Sanremo 2013 Al di là del fatto che Paul McCartney deve aver ascoltato parecchio People get ready quando scriveva questa, c’è un passaggio non malaccio (da 1:26 in poi), ascoltiamola insieme. E’ un pezzo semplicissimo, orecchiabile, una ballata già sentita e piuttosto banale (passatemi il termine, mi occorre ai fini della dimostrazione), ma NON PIATTA.

Perché chiamare in causa proprio Paul McCartney, uno che di pezzi geniali ne ha scritti giusto due o tre e la maggior parte, probabilmente, mentre se ne stava seduto sul water? E, soprattutto, perché scomodare un disco sottotono rispetto ad altre creature del baronetto e citare una canzone “da poco” che è quasi il plagio di un’altra (People get ready degli Impressions n.d.r.)?

Perché Sanremo mi irrita! I motivi principali sono due. 1. Ogni volta (negli ultimi anni, a dire il vero) mi riprometto di non guardarlo, ma c’è sempre qualcuno (gente che stimo) in grado di farmi sentire “snob” se non lo faccio. 2. Nel momento in cui finisce e partono i bilanci, leggo/ascolto elogi di vincitori e vinti e mi viene l’orticaria.

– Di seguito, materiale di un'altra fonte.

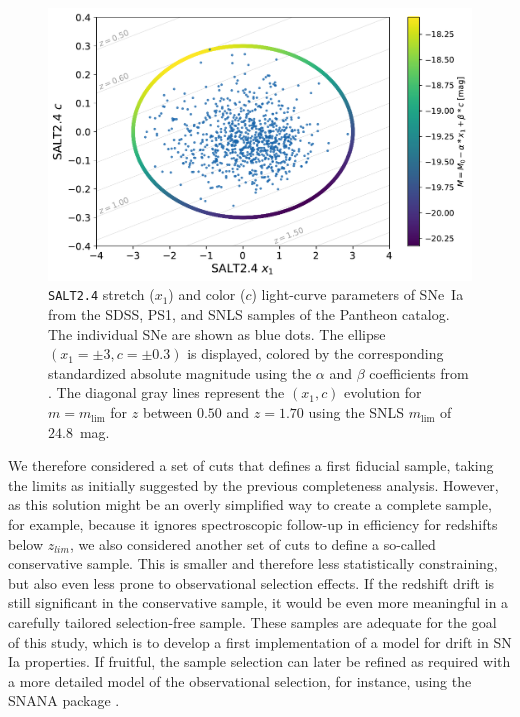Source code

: \documentclass[]{aa}
\begin{document}
\begin{figure}
    \centering
    \includegraphics[width=0.95\linewidth]{Article_figures/zmax_maglim_snls.pdf}
    \caption{\textsc{\texttt{SALT2.4}} stretch ($x_1$) and color ($c$)
        light-curve parameters of SNe~Ia from the SDSS, PS1, and SNLS samples of
        the Pantheon catalog. The individual SNe are shown as blue dots. The
        ellipse $(x_1=\pm3, c=\pm0.3)$ is displayed, colored by the
        corresponding standardized absolute magnitude using the $\alpha$ and
        $\beta$ coefficients from \cite{scolnic2018a}. The diagonal gray lines
        represent the $(x_1, c)$ evolution for $m = m_{\lim}$ for $z$ between
        $0.50$ and $z=1.70$ using the SNLS $m_{\lim}$ of $24.8$~mag.}
    \label{fig:maglim}
\end{figure}

We therefore considered a set of cuts that defines a first fiducial sample,
taking the limits as initially suggested by the previous completeness analysis.
However, as this solution might be an overly simplified way to create a complete
sample, for example, because it ignores spectroscopic follow-up in efficiency
for redshifts below $z_{lim}$, we also considered another set of cuts to define
a so-called conservative sample. This is smaller and therefore less
statistically constraining, but also even less prone to observational selection
effects. If the redshift drift is still significant in the conservative sample,
it would be even more meaningful in a carefully tailored selection-free sample.
These samples are adequate for the goal of this study, which is to develop a
first implementation of a model for drift in SN Ia properties. If fruitful, the
sample selection can later be refined as required with a more detailed model of
the observational selection, for instance, using the SNANA package
\citep{SNANA}.
\end{document}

E questo che c’entra con il beatle di cui sopra? C’entra, c’entra… A Sanremo quest’anno hanno “plagiato” di tutto, passando attraverso swing e canzone napoletana, jazz e tango. Eppure nessuno è stato in grado di metterci un’idea, UNA, per permettere a chi ascolta di dire “va beh, niente di nuovo, ma per quel passaggio al minuto tot in fondo è valsa la pena di sentirla” (fatta eccezione forse per il pezzo di Gualazzi).

E smettiamola di sciorinare tutte le attenuanti del caso: gli anni scorsi era persino peggio, ormai nella musica non c’è più nulla da inventare… Come può un autore portare a Sanremo (manifestazione canora in Eurovisione, mica gara di paese) quella roba da piano bar: mediocre, scadente e piatta? E’ come dare un esame avendo studiato 1/5 del programma (con la differenza che in quest’ultimo caso la platea è decisamente più ristretta).

Per farla breve, se non sei Paul McCartney, devi impegnarti di più. Non puoi proporre al Festival un pezzo che hai scritto in cinque minuti (cinque!) sul wc, perché nel 99% dei casi, stanne pur certo, non ne uscirà qualcosa di (altrettanto) accettabile.